What to do.
Everything in the data should be repeated exactly, save for the images.

++++++++++++++++++++

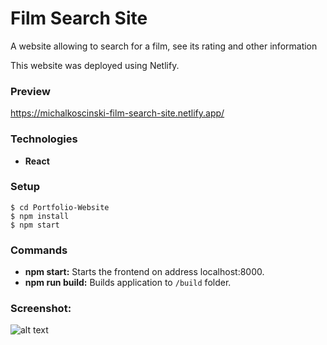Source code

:# Film Search Site
A website allowing to search for a film, see its rating and other information

This website was deployed using Netlify.

### Preview
https://michalkoscinski-film-search-site.netlify.app/

### Technologies
- **React**


### Setup
```
$ cd Portfolio-Website
$ npm install
$ npm start

```

### Commands
- **npm start:** Starts the frontend on address localhost:8000.
- **npm run build:** Builds application to `/build` folder.

### Screenshot:


![alt text](https://i.ibb.co/K97KWSV/films-searcher.png)

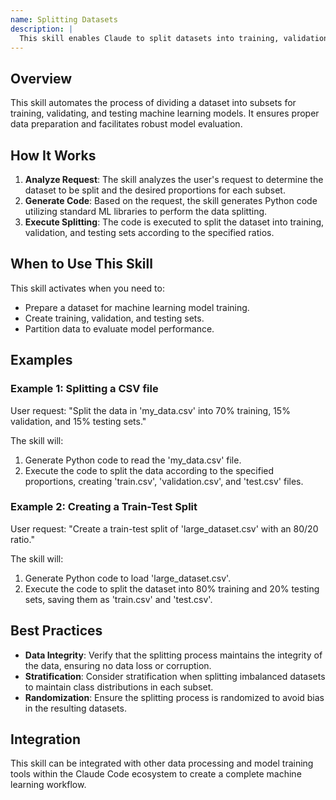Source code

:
 ```yaml
---
name: Splitting Datasets
description: |
  This skill enables Claude to split datasets into training, validation, and testing sets. It is useful when preparing data for machine learning model development. Use this skill when the user requests to split a dataset, create train-test splits, or needs data partitioning for model training. The skill is triggered by terms like "split dataset," "train-test split," "validation set," or "data partitioning."
---
```


## Overview

This skill automates the process of dividing a dataset into subsets for training, validating, and testing machine learning models. It ensures proper data preparation and facilitates robust model evaluation.

## How It Works

1. **Analyze Request**: The skill analyzes the user's request to determine the dataset to be split and the desired proportions for each subset.
2. **Generate Code**: Based on the request, the skill generates Python code utilizing standard ML libraries to perform the data splitting.
3. **Execute Splitting**: The code is executed to split the dataset into training, validation, and testing sets according to the specified ratios.

## When to Use This Skill

This skill activates when you need to:
- Prepare a dataset for machine learning model training.
- Create training, validation, and testing sets.
- Partition data to evaluate model performance.

## Examples

### Example 1: Splitting a CSV file

User request: "Split the data in 'my_data.csv' into 70% training, 15% validation, and 15% testing sets."

The skill will:
1. Generate Python code to read the 'my_data.csv' file.
2. Execute the code to split the data according to the specified proportions, creating 'train.csv', 'validation.csv', and 'test.csv' files.

### Example 2: Creating a Train-Test Split

User request: "Create a train-test split of 'large_dataset.csv' with an 80/20 ratio."

The skill will:
1. Generate Python code to load 'large_dataset.csv'.
2. Execute the code to split the dataset into 80% training and 20% testing sets, saving them as 'train.csv' and 'test.csv'.

## Best Practices

- **Data Integrity**: Verify that the splitting process maintains the integrity of the data, ensuring no data loss or corruption.
- **Stratification**: Consider stratification when splitting imbalanced datasets to maintain class distributions in each subset.
- **Randomization**: Ensure the splitting process is randomized to avoid bias in the resulting datasets.

## Integration

This skill can be integrated with other data processing and model training tools within the Claude Code ecosystem to create a complete machine learning workflow.
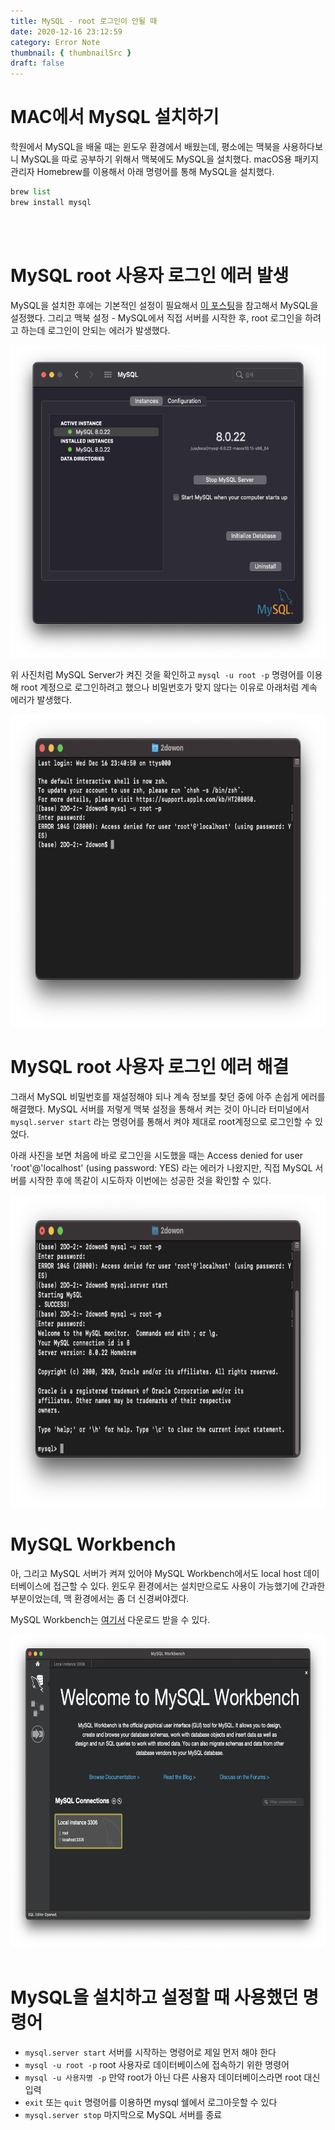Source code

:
 ```yaml
---
title: MySQL - root 로그인이 안될 때
date: 2020-12-16 23:12:59
category: Error Note
thumbnail: { thumbnailSrc }
draft: false
---
```


# MAC에서 MySQL 설치하기

학원에서 MySQL을 배울 때는 윈도우 환경에서 배웠는데, 평소에는 맥북을 사용하다보니 MySQL을 따로 공부하기 위해서 맥북에도 MySQL을 설치했다. macOS용 패키지 관리자 Homebrew를 이용해서 아래 명령어를 통해 MySQL을 설치했다.

```python
brew list
brew install mysql
```

</br>
</br>

# MySQL root 사용자 로그인 에러 발생

MySQL을 설치한 후에는 기본적인 설정이 필요해서 [이 포스팅](https://whitepaek.tistory.com/16)을 참고해서 MySQL을 설정했다. 그리고 맥북 설정 - MySQL에서 직접 서버를 시작한 후, root 로그인을 하려고 하는데 로그인이 안되는 에러가 발생했다.

<img src="./image/mysql_login1.png"  width="700" height="500">

위 사진처럼 MySQL Server가 켜진 것을 확인하고 `mysql -u root -p` 명령어를 이용해 root 계정으로 로그인하려고 했으나 비밀번호가 맞지 않다는 이유로 아래처럼 계속 에러가 발생했다.

<img src="./image/mysql_login2.png"  width="700" height="500">

# MySQL root 사용자 로그인 에러 해결

그래서 MySQL 비밀번호를 재설정해야 되나 계속 정보를 찾던 중에 아주 손쉽게 에러를 해결했다. MySQL 서버를 저렇게 맥북 설정을 통해서 켜는 것이 아니라 터미널에서 `mysql.server start` 라는 명령어를 통해서 켜야 제대로 root계정으로 로그인할 수 있었다.

아래 사진을 보면 처음에 바로 로그인을 시도했을 때는 Access denied for user 'root'@'localhost' (using password: YES) 라는 에러가 나왔지만, 직접 MySQL 서버를 시작한 후에 똑같이 시도하자 이번에는 성공한 것을 확인할 수 있다.

<img src="./image/mysql_login3.png"  width="700" height="500">

# MySQL Workbench

아, 그리고 MySQL 서버가 켜져 있어야 MySQL Workbench에서도 local host 데이터베이스에 접근할 수 있다. 윈도우 환경에서는 설치만으로도 사용이 가능했기에 간과한 부분이었는데, 맥 환경에서는 좀 더 신경써야겠다.

MySQL Workbench는 [여기서](https://dev.mysql.com/downloads/workbench/) 다운로드 받을 수 있다.

<img src="./image/mysql_login5.png"  width="700" height="500">

</br>
</br>

# MySQL을 설치하고 설정할 때 사용했던 명령어

- `mysql.server start` 서버를 시작하는 명령어로 제일 먼저 해야 한다
- `mysql -u root -p` root 사용자로 데이터베이스에 접속하기 위한 명령어
- `mysql -u 사용자명 -p` 만약 root가 아닌 다른 사용자 데이터베이스라면 root 대신 입력
- `exit` 또는 `quit` 명령어를 이용하면 mysql 쉘에서 로그아웃할 수 있다
- `mysql.server stop` 마지막으로 MySQL 서버를 종료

++++++++++++++++++++

Finished exercise.
Source code

:# Film Search Site
A website allowing to search for a film, see its rating and other information

This website was deployed using Netlify.

### Preview
https://michalkoscinski-film-search-site.netlify.app/

### Technologies
- **React**


### Setup
```
$ cd Portfolio-Website
$ npm install
$ npm start

```

### Commands
- **npm start:** Starts the frontend on address localhost:8000.
- **npm run build:** Builds application to `/build` folder.

### Screenshot:


![alt text](https://i.ibb.co/K97KWSV/films-searcher.png)

Source code

:
 ```yaml
---
name: Splitting Datasets
description: |
  This skill enables Claude to split datasets into training, validation, and testing sets. It is useful when preparing data for machine learning model development. Use this skill when the user requests to split a dataset, create train-test splits, or needs data partitioning for model training. The skill is triggered by terms like "split dataset," "train-test split," "validation set," or "data partitioning."
---
```


## Overview

This skill automates the process of dividing a dataset into subsets for training, validating, and testing machine learning models. It ensures proper data preparation and facilitates robust model evaluation.

## How It Works

1. **Analyze Request**: The skill analyzes the user's request to determine the dataset to be split and the desired proportions for each subset.
2. **Generate Code**: Based on the request, the skill generates Python code utilizing standard ML libraries to perform the data splitting.
3. **Execute Splitting**: The code is executed to split the dataset into training, validation, and testing sets according to the specified ratios.

## When to Use This Skill

This skill activates when you need to:
- Prepare a dataset for machine learning model training.
- Create training, validation, and testing sets.
- Partition data to evaluate model performance.

## Examples

### Example 1: Splitting a CSV file

User request: "Split the data in 'my_data.csv' into 70% training, 15% validation, and 15% testing sets."

The skill will:
1. Generate Python code to read the 'my_data.csv' file.
2. Execute the code to split the data according to the specified proportions, creating 'train.csv', 'validation.csv', and 'test.csv' files.

### Example 2: Creating a Train-Test Split

User request: "Create a train-test split of 'large_dataset.csv' with an 80/20 ratio."

The skill will:
1. Generate Python code to load 'large_dataset.csv'.
2. Execute the code to split the dataset into 80% training and 20% testing sets, saving them as 'train.csv' and 'test.csv'.

## Best Practices

- **Data Integrity**: Verify that the splitting process maintains the integrity of the data, ensuring no data loss or corruption.
- **Stratification**: Consider stratification when splitting imbalanced datasets to maintain class distributions in each subset.
- **Randomization**: Ensure the splitting process is randomized to avoid bias in the resulting datasets.

## Integration

This skill can be integrated with other data processing and model training tools within the Claude Code ecosystem to create a complete machine learning workflow.
Source code

:
 ```yaml
---
title: MySQL - root 로그인이 안될 때
date: 2020-12-16 23:12:59
category: Error Note
thumbnail: { thumbnailSrc }
draft: false
---
```


# MAC에서 MySQL 설치하기

학원에서 MySQL을 배울 때는 윈도우 환경에서 배웠는데, 평소에는 맥북을 사용하다보니 MySQL을 따로 공부하기 위해서 맥북에도 MySQL을 설치했다. macOS용 패키지 관리자 Homebrew를 이용해서 아래 명령어를 통해 MySQL을 설치했다.

```python
brew list
brew install mysql
```

</br>
</br>

# MySQL root 사용자 로그인 에러 발생

MySQL을 설치한 후에는 기본적인 설정이 필요해서 [이 포스팅](https://whitepaek.tistory.com/16)을 참고해서 MySQL을 설정했다. 그리고 맥북 설정 - MySQL에서 직접 서버를 시작한 후, root 로그인을 하려고 하는데 로그인이 안되는 에러가 발생했다.

<img src="./image/mysql_login1.png"  width="700" height="500">

위 사진처럼 MySQL Server가 켜진 것을 확인하고 `mysql -u root -p` 명령어를 이용해 root 계정으로 로그인하려고 했으나 비밀번호가 맞지 않다는 이유로 아래처럼 계속 에러가 발생했다.

<img src="./image/mysql_login2.png"  width="700" height="500">

# MySQL root 사용자 로그인 에러 해결

그래서 MySQL 비밀번호를 재설정해야 되나 계속 정보를 찾던 중에 아주 손쉽게 에러를 해결했다. MySQL 서버를 저렇게 맥북 설정을 통해서 켜는 것이 아니라 터미널에서 `mysql.server start` 라는 명령어를 통해서 켜야 제대로 root계정으로 로그인할 수 있었다.

아래 사진을 보면 처음에 바로 로그인을 시도했을 때는 Access denied for user 'root'@'localhost' (using password: YES) 라는 에러가 나왔지만, 직접 MySQL 서버를 시작한 후에 똑같이 시도하자 이번에는 성공한 것을 확인할 수 있다.

<img src="./image/mysql_login3.png"  width="700" height="500">

# MySQL Workbench

아, 그리고 MySQL 서버가 켜져 있어야 MySQL Workbench에서도 local host 데이터베이스에 접근할 수 있다. 윈도우 환경에서는 설치만으로도 사용이 가능했기에 간과한 부분이었는데, 맥 환경에서는 좀 더 신경써야겠다.

MySQL Workbench는 [여기서](https://dev.mysql.com/downloads/workbench/) 다운로드 받을 수 있다.

<img src="./image/mysql_login5.png"  width="700" height="500">

</br>
</br>

# MySQL을 설치하고 설정할 때 사용했던 명령어

- `mysql.server start` 서버를 시작하는 명령어로 제일 먼저 해야 한다
- `mysql -u root -p` root 사용자로 데이터베이스에 접속하기 위한 명령어
- `mysql -u 사용자명 -p` 만약 root가 아닌 다른 사용자 데이터베이스라면 root 대신 입력
- `exit` 또는 `quit` 명령어를 이용하면 mysql 쉘에서 로그아웃할 수 있다
- `mysql.server stop` 마지막으로 MySQL 서버를 종료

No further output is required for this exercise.